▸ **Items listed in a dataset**

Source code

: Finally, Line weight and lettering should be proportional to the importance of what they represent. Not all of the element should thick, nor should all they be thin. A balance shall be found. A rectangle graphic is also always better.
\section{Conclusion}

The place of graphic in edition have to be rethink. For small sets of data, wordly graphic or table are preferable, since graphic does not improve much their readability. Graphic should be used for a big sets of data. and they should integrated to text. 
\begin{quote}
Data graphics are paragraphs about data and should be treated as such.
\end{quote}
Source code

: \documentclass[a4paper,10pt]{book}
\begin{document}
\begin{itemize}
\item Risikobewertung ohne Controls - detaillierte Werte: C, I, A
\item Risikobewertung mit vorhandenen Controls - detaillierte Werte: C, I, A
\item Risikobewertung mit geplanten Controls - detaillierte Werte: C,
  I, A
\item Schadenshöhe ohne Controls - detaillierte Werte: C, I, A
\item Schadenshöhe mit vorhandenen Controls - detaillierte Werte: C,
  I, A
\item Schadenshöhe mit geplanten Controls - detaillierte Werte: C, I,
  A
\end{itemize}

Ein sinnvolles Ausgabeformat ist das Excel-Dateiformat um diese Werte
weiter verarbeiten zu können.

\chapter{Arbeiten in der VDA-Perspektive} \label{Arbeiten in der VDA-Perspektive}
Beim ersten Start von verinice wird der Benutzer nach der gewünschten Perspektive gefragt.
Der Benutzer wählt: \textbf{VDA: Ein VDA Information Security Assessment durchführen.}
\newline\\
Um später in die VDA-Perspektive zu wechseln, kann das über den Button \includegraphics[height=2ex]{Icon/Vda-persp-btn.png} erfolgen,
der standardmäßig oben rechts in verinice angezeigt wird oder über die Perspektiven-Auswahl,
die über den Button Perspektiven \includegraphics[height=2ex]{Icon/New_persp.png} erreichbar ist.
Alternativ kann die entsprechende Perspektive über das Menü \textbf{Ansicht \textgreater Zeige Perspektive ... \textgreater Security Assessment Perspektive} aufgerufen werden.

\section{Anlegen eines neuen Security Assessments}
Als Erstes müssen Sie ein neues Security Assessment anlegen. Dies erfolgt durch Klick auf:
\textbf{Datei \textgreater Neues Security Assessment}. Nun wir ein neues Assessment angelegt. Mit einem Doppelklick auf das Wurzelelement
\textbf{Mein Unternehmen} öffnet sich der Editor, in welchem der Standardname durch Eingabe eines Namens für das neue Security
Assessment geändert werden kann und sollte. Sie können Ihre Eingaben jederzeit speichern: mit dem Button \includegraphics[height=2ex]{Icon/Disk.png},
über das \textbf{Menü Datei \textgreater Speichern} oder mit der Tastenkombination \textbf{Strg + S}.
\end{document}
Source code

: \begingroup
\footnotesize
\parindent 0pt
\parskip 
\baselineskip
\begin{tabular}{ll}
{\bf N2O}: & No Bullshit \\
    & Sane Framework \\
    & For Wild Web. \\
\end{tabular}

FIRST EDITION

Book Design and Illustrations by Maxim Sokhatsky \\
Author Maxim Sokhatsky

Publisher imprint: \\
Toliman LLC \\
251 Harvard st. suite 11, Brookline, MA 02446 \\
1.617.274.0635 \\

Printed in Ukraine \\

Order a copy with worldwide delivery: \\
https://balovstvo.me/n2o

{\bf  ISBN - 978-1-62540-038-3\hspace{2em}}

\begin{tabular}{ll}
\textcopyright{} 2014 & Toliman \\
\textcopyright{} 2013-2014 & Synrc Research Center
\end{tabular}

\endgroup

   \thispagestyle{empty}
* * *
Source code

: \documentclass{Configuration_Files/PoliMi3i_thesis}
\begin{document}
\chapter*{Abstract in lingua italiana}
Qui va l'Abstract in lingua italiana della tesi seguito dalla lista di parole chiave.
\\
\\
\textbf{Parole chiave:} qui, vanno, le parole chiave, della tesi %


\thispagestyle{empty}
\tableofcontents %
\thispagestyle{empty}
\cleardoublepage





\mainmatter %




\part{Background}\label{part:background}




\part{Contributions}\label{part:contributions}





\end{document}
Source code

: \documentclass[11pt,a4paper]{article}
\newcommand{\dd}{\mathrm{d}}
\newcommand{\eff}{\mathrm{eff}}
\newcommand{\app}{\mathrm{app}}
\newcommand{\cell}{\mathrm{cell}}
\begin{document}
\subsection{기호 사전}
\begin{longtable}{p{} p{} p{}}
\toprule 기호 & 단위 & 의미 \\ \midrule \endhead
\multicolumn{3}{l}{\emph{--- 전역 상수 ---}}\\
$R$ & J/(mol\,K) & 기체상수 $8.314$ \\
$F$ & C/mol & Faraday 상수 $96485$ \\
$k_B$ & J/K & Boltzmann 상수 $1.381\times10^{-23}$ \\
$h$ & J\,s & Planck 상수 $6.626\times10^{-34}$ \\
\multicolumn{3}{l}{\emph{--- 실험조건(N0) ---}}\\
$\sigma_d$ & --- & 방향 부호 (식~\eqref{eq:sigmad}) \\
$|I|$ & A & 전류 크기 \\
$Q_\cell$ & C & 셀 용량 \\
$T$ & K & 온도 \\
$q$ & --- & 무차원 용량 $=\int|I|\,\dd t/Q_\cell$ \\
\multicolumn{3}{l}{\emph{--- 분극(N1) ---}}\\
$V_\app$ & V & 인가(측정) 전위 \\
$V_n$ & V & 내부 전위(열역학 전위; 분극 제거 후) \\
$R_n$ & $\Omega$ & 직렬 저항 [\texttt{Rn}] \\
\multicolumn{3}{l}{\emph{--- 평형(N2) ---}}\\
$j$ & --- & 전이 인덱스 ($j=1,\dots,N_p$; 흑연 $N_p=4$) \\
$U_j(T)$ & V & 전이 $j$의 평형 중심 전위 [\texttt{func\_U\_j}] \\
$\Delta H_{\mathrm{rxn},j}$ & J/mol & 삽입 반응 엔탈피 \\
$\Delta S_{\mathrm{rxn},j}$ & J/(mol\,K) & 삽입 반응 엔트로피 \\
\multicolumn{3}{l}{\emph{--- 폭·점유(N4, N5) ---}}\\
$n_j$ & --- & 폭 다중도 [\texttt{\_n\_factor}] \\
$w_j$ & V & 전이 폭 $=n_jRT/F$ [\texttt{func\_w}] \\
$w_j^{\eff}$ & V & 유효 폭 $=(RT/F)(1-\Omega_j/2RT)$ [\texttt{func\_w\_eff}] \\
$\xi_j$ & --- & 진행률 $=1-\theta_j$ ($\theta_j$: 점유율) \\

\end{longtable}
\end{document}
--
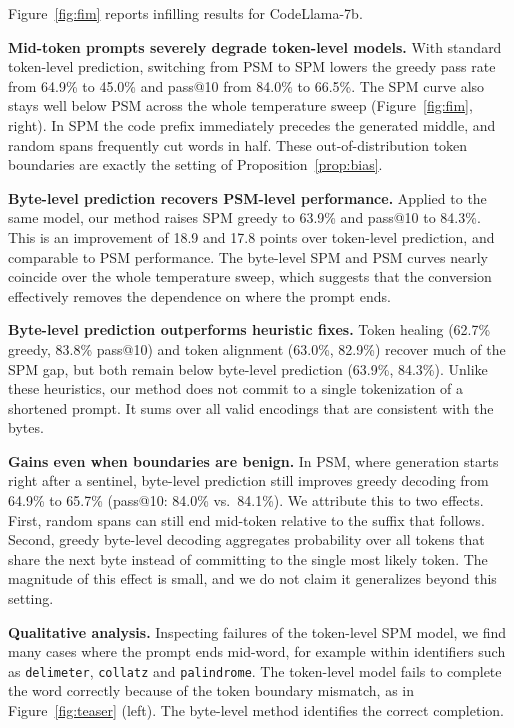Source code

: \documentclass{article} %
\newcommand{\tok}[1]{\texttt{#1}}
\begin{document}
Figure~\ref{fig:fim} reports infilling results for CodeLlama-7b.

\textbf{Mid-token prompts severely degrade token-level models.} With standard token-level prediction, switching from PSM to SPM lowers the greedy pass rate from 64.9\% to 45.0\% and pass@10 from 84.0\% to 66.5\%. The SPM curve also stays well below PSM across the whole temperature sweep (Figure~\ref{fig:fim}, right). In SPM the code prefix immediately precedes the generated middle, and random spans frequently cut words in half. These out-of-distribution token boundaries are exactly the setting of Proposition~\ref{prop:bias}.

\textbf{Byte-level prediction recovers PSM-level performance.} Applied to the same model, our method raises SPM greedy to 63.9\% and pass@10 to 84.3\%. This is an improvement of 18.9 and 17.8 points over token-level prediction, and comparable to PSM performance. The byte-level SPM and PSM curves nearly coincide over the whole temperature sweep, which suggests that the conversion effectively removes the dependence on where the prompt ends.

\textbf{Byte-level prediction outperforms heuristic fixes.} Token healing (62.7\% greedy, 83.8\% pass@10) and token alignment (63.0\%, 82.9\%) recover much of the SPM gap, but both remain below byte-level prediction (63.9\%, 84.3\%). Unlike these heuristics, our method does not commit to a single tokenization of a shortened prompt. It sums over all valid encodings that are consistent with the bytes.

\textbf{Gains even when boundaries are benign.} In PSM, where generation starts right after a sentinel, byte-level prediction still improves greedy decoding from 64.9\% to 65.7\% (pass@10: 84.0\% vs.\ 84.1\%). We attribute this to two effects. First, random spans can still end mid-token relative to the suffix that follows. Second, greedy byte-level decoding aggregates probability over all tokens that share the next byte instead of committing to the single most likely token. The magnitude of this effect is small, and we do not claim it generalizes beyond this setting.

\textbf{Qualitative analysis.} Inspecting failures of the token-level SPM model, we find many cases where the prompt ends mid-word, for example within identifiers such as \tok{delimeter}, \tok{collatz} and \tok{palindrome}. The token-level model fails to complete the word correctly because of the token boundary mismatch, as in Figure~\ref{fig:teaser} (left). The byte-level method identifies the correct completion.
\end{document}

▸ **EXERCISE GOAL**
Lines containing the word "verinice" must be found in the data above and copied.

▸ **RESPONSE TO THE TASK**
Beim ersten Start von verinice wird der Benutzer nach der gewünschten Perspektive gefragt.
der standardmäßig oben rechts in verinice angezeigt wird oder über die Perspektiven-Auswahl,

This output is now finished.